== DATASET

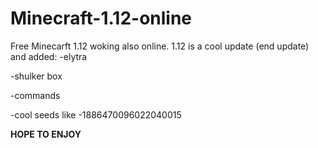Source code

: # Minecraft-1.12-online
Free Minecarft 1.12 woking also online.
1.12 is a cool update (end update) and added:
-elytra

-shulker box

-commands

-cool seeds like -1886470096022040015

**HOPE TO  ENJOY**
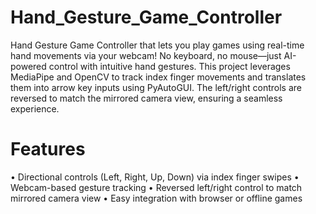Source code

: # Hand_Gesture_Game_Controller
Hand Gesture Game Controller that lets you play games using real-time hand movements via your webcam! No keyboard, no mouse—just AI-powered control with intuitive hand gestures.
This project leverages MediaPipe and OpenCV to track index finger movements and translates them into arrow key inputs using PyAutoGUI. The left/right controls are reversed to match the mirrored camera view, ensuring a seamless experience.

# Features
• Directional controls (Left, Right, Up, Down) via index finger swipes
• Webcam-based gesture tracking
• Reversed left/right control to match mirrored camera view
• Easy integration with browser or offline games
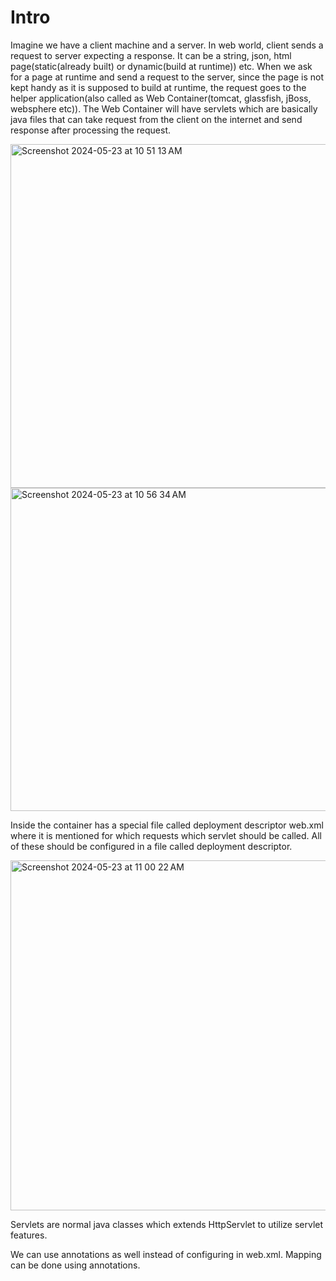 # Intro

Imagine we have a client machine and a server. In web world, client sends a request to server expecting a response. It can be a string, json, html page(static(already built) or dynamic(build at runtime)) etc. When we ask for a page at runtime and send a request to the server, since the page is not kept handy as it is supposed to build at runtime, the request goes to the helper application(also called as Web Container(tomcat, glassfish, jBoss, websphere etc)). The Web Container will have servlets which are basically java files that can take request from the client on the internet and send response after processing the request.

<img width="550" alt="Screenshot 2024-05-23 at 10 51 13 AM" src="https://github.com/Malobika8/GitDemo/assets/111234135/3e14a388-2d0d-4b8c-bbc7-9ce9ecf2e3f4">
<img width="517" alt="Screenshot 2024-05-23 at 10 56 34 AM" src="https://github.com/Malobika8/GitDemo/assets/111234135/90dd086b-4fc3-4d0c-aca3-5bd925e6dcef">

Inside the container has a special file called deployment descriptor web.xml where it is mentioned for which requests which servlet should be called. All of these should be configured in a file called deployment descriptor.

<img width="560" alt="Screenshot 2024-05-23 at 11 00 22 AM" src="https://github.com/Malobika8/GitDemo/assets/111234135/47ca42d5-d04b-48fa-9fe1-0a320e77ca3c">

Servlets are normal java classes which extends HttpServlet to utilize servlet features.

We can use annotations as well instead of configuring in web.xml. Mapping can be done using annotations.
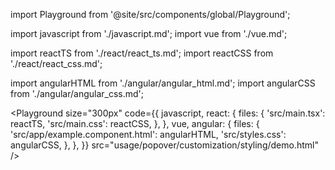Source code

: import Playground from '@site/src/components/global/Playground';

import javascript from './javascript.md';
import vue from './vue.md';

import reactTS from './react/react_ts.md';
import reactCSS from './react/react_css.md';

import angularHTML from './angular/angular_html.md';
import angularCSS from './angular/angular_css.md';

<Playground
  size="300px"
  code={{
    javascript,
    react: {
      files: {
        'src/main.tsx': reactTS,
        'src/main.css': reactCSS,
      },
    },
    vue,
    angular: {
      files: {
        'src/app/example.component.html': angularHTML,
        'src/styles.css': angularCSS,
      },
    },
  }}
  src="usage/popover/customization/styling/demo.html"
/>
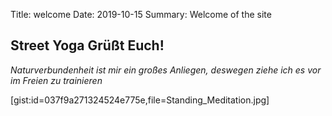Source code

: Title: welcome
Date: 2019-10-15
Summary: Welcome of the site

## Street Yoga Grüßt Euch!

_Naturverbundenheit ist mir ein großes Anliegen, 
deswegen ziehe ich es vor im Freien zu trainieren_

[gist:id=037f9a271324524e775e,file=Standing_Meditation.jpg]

====
== DATASET

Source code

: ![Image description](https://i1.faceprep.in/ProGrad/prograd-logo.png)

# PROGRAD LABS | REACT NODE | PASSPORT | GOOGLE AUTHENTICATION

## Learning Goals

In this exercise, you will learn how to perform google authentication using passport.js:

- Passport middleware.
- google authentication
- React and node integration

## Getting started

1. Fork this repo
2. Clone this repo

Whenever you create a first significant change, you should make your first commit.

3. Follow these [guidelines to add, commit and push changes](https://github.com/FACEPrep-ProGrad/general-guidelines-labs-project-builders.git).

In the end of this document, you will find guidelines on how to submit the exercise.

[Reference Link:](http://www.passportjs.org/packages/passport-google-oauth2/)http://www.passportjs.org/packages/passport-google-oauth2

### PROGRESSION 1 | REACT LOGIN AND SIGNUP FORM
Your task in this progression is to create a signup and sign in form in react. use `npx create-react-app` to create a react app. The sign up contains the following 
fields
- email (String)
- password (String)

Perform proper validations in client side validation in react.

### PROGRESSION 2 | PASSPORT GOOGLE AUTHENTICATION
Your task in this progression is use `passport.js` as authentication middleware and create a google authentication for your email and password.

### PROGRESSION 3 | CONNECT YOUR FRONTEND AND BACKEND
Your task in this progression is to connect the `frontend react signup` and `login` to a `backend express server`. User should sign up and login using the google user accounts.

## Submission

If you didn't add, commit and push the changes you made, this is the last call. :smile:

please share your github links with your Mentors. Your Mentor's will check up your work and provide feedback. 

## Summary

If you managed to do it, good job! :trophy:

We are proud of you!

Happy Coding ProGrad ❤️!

====

## WHAT THE EXERCISE ASKS
All that is wanted is a faithful reproduction of the line above with "- React and node integration", the line with "Happy Coding ProGrad ❤️!", and every line in between.

## RESPONSE BELOW
- React and node integration

## Getting started

1. Fork this repo
2. Clone this repo

Whenever you create a first significant change, you should make your first commit.

3. Follow these [guidelines to add, commit and push changes](https://github.com/FACEPrep-ProGrad/general-guidelines-labs-project-builders.git).

In the end of this document, you will find guidelines on how to submit the exercise.

[Reference Link:](http://www.passportjs.org/packages/passport-google-oauth2/)http://www.passportjs.org/packages/passport-google-oauth2

### PROGRESSION 1 | REACT LOGIN AND SIGNUP FORM
Your task in this progression is to create a signup and sign in form in react. use `npx create-react-app` to create a react app. The sign up contains the following 
fields
- email (String)
- password (String)

Perform proper validations in client side validation in react.

### PROGRESSION 2 | PASSPORT GOOGLE AUTHENTICATION
Your task in this progression is use `passport.js` as authentication middleware and create a google authentication for your email and password.

### PROGRESSION 3 | CONNECT YOUR FRONTEND AND BACKEND
Your task in this progression is to connect the `frontend react signup` and `login` to a `backend express server`. User should sign up and login using the google user accounts.

## Submission

If you didn't add, commit and push the changes you made, this is the last call. :smile:

please share your github links with your Mentors. Your Mentor's will check up your work and provide feedback. 

## Summary

If you managed to do it, good job! :trophy:

We are proud of you!

Happy Coding ProGrad ❤️!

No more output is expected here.